Oliver Herring, Untitled (Body Bag), 1995

Lot 123: Oliver Herring, Untitled (Body Bag), 1995, knit mylar, 24 x 155 x 55 cm, at Wright20 Apr20

I feel like I lost track of Oliver Herring and his work after The Glitter1. But he’s going strong. And more to the point here, his knit mylar sculptures were a haunting and powerful presence in the 1990s, and they continue to exert an elegiac force.

Or maybe it’s seeing one called Untitled (Body Bag) that just hits a little harder. Herring began knitting mylar while still in grad school at Hunter, as a gender bending tribute to Ethyl Eichelberger, an iconic downtown drag artist and performer.

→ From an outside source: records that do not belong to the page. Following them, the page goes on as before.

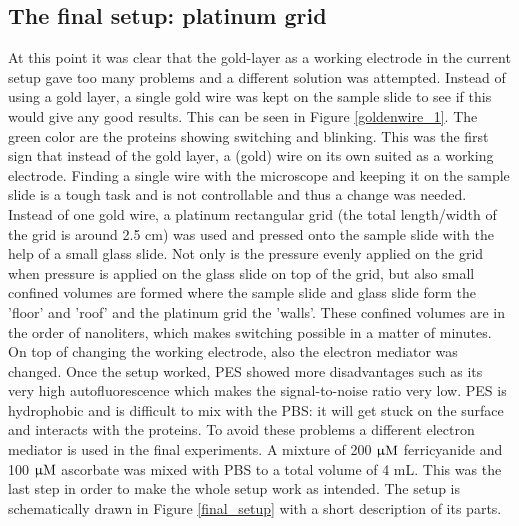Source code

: \documentclass[twoside,single]{lion-msc}
\begin{document}
\subsection*{The final setup: platinum grid} \label{grid_1}
At this point it was clear that the gold-layer as a working electrode in the current setup gave too many problems and a different solution was attempted. Instead of using a gold layer, a single gold wire was kept on the sample slide to see if this would give any good results. This can be seen in Figure \ref{goldenwire_1}. The green color are the proteins showing switching and blinking. This was the first sign that instead of the gold layer, a (gold) wire on its own suited as a working electrode. Finding a single wire with the microscope and keeping it on the sample slide is a tough task and is not controllable and thus a change was needed. Instead of one gold wire, a platinum rectangular grid (the total length/width of the grid is around 2.5 cm) was used and pressed onto the sample slide with the help of a small glass slide. Not only is the pressure evenly applied on the grid when pressure is applied on the glass slide on top of the grid, but also small confined volumes are formed where the sample slide and glass slide form the 'floor' and 'roof' and the platinum grid the 'walls'. These confined volumes are in the order of nanoliters, which makes switching possible in a matter of minutes. On top of changing the working electrode, also the electron mediator was changed. Once the setup worked, PES showed more disadvantages such as its very high autofluorescence which makes the signal-to-noise ratio very low. PES is hydrophobic and is difficult to mix with the PBS: it will get stuck on the surface and interacts with the proteins. To avoid these problems a different electron mediator is used in the final experiments. A mixture of 200 $\upmu \textup{M}$ ferricyanide and 100 $\upmu \textup{M}$ ascorbate was mixed with PBS to a total volume of 4 mL. This was the last step in order to make the whole setup work as intended. The setup is schematically drawn in Figure \ref{final_setup} with a short description of its parts.
\end{document}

Herring was at Wigstock in 1991 when Lady Bunny announced Eichelberger’s death by suicide after receiving an AIDS diagnosis. In 2014 Herring spoke on Clocktower Radio [mp3 hotlink, because Clocktower] about how knitting embodied time and mindlessness, giving him a chance to think and do simultaneously. He also talked about having to address the isolation that followed, and the inevitable end to the practice.

Herring’s move into video, performance, and community-based work makes for a quiet market for his objects. And part of me thinks I’m an idiot for posting about this before bidding on it, instead of after. But as someone who apparently needs to type to think, I’m not really in a spot to do different.

Apr 20, 2023 Lot 123: Oliver Herring Untitled (Body Bag), 1995, est. $1500-2500 [wright20]
[whoops that was today? update: went for just $221 while I was on the phone.]

1 The Glitter: The last show I saw of Herring’s work as at Meulensteen, the guy who bought into and then bought out Max Protetch Gallery, where Herring showed in the ’90s. Herring’s show in October 2010, Areas for Action, was a month-long, free-form performance/making platform for serendipity, but in the societal frame of an eight-hour workday. What that that meant in practice was a performance-art-a-day calendar pad full of random nudity, body painting, and glitter. So much glitter. Protetch-turned-Meulensteen was on the east end of West 22nd street, and so everyone coming to Chelsea would start there, and trek the glitter down the street and into everyone else’s galleries. My strongest memory of that show, and of Meulensteen’s shortlived program, frankly, is hearing other dealers complaining about The Glitter. Kudos to Herring, though, for taking that concept on the road: glitterbomb and run beats glitterbomb and stay.